Paul Barber

Personal information
- Born: 21 May 1955 (age 71) Peterborough, England
- Height: 189 cm (6 ft 2 in)
- Weight: 85 kg (187 lb)

Sport
- Sport: Field hockey
- Position: left back

Senior career
- Years: Team / Caps / Goals
- 1976–1979: Peterborough Town / - / -
- 1979–1993: Slough / - / -

National team
- Years: Team / Caps / Goals
- –: Great Britain / 67 / -
- –: England / 99 / -

Medal record
Field hockey
Representing Great Britain
Olympic Games
| Gold medal – first place | 1988 Seoul | Team |
| Bronze medal – third place | 1984 Los Angeles | Team |
Champions Trophy
| Bronze medal – third place | 1978 Lahore | Team |
| Silver medal – second place | 1985 Perth | Team |
Representing England
World Cup
| Silver medal – second place | 1986 London | Team |
European Championship
| Silver medal – second place | 1987 Moscow | Team |

= Paul Barber (field hockey) =

British field hockey player (born 1955)

Paul Jason Barber (born 21 May 1955) is an English former field hockey player, who won a gold medal at the 1988 Summer Olympics.

== Biography ==
Barber was born in Peterborough, England, and was educated at King's School, Peterborough and Monkton Combe School in Bath. He played club hockey for his home town club, Peterborough Town Hockey Club and was the Peterborough Adveritser's sportsman of the year in 1977 and won a bronze medal with England at the 1978 European Cup, was part of the bronze medal winning Great Britain team that competed at the inaugural 1978 Men's Hockey Champions Trophy, in Lahore, Pakistan and played at the 1978 Men's Hockey World Cup. However, he signed to play for Slough Hockey Club in the Men's England Hockey League in 1979.

He was selected for the Great Britain team for 1980 Olympic Games but missed out due to the boycott of the Moscow Games. He did however play in the 1982 Men's Hockey World Cup and win a bronze medal at the 1984 Summer Olympics in Los Angeles. He was part of the silver medal winning Great Britain team that competed at the 1985 Men's Hockey Champions Trophy in Perth, Australia.

He also won silver with the England squad at the 1986 Men's Hockey World Cup in London, and scored both the goals in the semi-final that helped England defeat West Germany 2-1 and progress to the final.

He was vice-captain of the gold medal-winning Great Britain squad in the 1988 Summer Olympics in Seoul.

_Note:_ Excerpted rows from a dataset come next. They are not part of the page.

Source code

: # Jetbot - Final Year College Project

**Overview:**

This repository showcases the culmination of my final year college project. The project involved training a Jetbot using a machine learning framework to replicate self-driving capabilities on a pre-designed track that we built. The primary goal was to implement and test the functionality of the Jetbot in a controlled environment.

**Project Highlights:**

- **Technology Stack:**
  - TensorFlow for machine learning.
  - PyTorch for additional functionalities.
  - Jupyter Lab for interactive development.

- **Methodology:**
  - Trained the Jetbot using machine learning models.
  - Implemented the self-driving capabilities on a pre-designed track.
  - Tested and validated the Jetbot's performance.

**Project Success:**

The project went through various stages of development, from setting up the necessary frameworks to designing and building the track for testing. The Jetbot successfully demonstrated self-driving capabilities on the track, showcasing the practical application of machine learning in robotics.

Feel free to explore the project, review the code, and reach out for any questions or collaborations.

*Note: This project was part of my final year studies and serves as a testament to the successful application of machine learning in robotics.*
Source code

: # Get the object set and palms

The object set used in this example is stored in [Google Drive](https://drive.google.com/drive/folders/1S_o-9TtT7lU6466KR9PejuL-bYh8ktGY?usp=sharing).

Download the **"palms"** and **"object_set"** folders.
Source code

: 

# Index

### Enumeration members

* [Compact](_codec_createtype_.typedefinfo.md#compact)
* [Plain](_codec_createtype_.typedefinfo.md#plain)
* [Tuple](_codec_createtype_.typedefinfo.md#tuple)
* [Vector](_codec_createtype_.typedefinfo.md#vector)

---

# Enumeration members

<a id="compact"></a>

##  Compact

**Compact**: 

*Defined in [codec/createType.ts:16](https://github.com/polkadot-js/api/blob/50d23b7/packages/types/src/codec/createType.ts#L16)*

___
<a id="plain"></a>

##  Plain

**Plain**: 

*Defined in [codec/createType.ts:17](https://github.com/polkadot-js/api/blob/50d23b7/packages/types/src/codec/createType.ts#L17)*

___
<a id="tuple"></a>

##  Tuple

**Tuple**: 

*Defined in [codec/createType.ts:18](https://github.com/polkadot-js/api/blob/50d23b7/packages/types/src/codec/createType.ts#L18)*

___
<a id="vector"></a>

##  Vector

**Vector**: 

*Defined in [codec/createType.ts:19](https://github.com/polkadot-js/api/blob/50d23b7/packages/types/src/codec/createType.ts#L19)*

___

In a career that spanned over 25 years, Barber won 99 caps for England and 68 caps for Great Britain.

A player of uncompromising physicality and determination, he was recognised as one of the finest defenders and short corner strikers in the world. In 1983 Barber was awarded UK Hockey Player of the Year. Following the 1988 tournament, in which he scored 5 goals, Barber retired from international hockey at all levels, but continued to play for Slough Hockey Club until the early 1990s when he joined Newbury & Thatcham Hockey Club. He played on for several more years until retiring from all forms of hockey in 1998.

He lives in Bath with his wife, Jennie and has three sons, Michael, Stephen and Mark.